### Exercise objective
Using the data below, gather each line that includes the word "PyTorch".

### Provided data
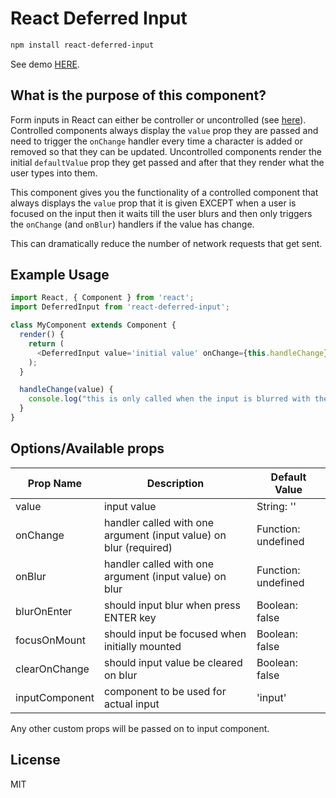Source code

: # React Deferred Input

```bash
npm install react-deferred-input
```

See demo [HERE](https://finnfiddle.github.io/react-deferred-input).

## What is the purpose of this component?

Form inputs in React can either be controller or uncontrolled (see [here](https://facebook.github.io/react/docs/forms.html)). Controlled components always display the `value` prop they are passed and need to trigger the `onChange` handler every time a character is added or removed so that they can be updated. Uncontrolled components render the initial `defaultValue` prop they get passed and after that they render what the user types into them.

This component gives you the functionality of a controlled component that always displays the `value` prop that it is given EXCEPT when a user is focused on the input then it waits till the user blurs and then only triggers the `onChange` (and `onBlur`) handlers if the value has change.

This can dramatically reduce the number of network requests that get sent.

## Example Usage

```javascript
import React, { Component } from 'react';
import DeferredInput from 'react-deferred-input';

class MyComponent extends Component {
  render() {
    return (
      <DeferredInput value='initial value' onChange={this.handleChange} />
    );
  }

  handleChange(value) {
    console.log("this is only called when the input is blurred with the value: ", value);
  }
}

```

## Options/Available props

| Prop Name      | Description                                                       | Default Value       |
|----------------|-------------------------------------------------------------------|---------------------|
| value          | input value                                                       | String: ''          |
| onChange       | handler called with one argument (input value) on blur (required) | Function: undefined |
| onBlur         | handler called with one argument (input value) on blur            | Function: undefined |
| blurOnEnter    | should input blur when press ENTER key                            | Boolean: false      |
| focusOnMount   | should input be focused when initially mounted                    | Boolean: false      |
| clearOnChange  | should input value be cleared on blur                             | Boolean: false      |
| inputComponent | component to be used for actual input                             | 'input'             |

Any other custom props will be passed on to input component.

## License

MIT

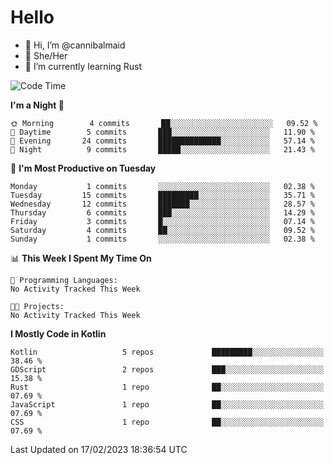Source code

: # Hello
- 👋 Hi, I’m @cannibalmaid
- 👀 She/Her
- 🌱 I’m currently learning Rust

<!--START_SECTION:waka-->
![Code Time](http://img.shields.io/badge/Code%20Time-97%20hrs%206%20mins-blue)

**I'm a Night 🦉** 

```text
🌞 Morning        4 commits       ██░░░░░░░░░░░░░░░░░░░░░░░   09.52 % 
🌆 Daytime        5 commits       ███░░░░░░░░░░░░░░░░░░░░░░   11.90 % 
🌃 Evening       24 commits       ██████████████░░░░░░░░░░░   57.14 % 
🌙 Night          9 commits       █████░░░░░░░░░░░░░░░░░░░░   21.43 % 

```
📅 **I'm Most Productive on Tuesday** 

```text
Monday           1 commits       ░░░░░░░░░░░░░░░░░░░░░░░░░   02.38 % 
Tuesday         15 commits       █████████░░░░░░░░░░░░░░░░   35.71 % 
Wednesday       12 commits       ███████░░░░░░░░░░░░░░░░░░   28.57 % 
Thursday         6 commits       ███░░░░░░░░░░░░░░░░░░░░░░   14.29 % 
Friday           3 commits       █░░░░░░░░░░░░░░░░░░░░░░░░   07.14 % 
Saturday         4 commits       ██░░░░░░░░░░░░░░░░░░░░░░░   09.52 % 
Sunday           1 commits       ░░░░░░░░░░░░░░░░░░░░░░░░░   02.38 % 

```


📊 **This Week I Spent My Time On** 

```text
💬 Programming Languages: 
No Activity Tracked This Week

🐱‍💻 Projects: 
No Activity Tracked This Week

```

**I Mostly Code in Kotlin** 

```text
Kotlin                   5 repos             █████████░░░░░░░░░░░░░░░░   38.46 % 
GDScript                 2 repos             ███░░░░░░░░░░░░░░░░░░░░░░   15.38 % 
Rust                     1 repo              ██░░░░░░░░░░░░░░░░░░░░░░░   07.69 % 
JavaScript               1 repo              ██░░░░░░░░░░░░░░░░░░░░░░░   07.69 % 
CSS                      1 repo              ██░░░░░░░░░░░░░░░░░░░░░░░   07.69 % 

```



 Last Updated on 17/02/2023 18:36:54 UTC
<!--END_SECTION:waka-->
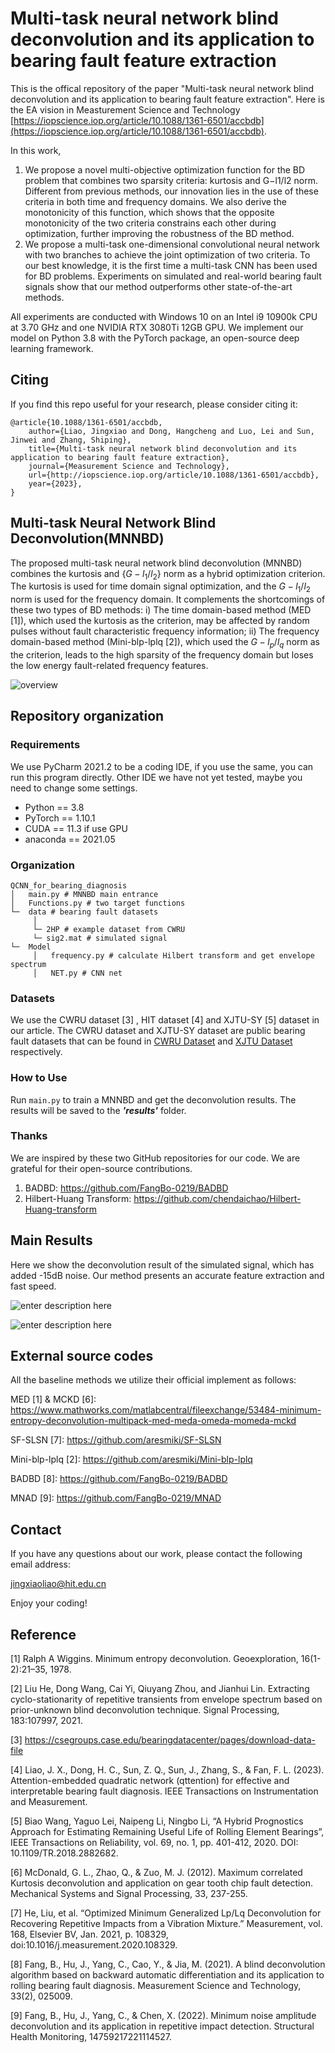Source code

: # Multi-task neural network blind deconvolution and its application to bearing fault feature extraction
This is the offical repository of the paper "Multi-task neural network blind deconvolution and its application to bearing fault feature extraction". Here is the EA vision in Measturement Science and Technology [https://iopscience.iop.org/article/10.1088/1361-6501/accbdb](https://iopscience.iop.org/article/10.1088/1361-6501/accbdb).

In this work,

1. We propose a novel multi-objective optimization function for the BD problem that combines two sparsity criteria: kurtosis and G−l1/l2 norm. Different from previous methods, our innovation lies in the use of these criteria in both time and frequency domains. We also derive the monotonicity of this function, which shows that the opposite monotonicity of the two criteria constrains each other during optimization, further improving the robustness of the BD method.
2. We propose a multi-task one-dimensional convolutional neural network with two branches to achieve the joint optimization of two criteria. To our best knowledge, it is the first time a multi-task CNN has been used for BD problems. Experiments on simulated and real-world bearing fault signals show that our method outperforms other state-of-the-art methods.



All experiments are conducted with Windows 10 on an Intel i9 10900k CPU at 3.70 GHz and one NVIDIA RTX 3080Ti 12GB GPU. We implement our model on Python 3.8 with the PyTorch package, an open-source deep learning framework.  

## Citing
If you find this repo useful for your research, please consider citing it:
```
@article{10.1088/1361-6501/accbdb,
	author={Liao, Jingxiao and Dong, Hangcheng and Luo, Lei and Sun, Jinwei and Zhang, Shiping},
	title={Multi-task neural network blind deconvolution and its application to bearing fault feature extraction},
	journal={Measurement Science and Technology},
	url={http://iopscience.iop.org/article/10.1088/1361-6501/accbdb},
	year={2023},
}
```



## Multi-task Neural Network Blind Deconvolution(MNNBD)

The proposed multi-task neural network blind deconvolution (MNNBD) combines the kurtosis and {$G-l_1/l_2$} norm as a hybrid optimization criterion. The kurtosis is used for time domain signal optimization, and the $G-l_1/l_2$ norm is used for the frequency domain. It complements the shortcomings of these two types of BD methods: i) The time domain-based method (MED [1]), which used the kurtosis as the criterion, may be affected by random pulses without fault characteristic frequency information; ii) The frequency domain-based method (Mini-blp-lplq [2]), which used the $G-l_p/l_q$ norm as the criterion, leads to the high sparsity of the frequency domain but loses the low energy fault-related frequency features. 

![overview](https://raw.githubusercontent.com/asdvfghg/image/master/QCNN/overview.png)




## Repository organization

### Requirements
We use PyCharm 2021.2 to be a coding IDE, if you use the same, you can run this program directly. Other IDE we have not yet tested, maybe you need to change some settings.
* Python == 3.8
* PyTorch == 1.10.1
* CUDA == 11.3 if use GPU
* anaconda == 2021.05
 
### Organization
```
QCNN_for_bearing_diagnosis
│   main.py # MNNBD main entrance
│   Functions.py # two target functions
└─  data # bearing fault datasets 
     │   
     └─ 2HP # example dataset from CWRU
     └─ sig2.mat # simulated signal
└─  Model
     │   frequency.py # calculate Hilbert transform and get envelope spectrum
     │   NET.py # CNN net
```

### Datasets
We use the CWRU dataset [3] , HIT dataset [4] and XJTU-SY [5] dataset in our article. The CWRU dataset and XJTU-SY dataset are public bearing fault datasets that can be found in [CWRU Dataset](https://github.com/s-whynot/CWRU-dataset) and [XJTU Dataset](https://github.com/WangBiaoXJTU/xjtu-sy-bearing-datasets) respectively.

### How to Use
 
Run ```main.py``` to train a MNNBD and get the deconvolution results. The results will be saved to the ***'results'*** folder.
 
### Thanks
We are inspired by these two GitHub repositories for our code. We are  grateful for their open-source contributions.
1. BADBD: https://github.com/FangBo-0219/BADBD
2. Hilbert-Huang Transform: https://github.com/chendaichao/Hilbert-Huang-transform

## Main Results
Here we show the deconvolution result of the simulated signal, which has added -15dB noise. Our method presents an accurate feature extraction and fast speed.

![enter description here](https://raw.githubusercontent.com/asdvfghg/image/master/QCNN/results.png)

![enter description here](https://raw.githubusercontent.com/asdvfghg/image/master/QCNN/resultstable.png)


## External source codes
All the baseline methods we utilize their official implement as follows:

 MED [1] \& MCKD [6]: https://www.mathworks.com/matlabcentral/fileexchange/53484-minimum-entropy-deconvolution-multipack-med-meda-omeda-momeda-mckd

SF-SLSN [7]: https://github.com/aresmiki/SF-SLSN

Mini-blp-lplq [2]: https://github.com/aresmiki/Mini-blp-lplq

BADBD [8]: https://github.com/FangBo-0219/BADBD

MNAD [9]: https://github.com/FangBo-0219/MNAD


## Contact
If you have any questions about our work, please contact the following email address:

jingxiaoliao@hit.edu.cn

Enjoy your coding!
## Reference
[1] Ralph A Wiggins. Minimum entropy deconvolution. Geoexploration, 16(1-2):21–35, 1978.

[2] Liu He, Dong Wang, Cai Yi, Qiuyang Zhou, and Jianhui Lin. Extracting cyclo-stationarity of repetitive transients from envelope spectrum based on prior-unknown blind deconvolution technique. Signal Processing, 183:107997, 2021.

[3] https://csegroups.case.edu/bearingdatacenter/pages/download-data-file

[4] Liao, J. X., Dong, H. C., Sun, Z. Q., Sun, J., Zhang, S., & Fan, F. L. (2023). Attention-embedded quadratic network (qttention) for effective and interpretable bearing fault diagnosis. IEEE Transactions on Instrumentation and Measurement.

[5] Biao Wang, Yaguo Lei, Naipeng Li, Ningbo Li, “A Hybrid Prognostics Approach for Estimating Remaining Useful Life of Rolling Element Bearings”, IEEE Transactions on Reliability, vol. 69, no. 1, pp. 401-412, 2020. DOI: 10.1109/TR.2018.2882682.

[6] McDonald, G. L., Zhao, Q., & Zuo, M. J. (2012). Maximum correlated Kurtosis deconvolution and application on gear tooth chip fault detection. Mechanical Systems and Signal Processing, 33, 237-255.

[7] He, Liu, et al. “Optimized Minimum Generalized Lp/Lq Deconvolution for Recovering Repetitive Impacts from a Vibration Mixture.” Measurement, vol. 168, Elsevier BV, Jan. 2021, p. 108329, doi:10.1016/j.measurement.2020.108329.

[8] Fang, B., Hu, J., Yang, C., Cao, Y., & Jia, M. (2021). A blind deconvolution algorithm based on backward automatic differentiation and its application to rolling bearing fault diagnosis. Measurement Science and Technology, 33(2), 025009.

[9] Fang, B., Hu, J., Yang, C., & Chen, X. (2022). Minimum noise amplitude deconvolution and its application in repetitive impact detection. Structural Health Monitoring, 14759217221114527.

### Exercise response
All experiments are conducted with Windows 10 on an Intel i9 10900k CPU at 3.70 GHz and one NVIDIA RTX 3080Ti 12GB GPU. We implement our model on Python 3.8 with the PyTorch package, an open-source deep learning framework.  
* PyTorch == 1.10.1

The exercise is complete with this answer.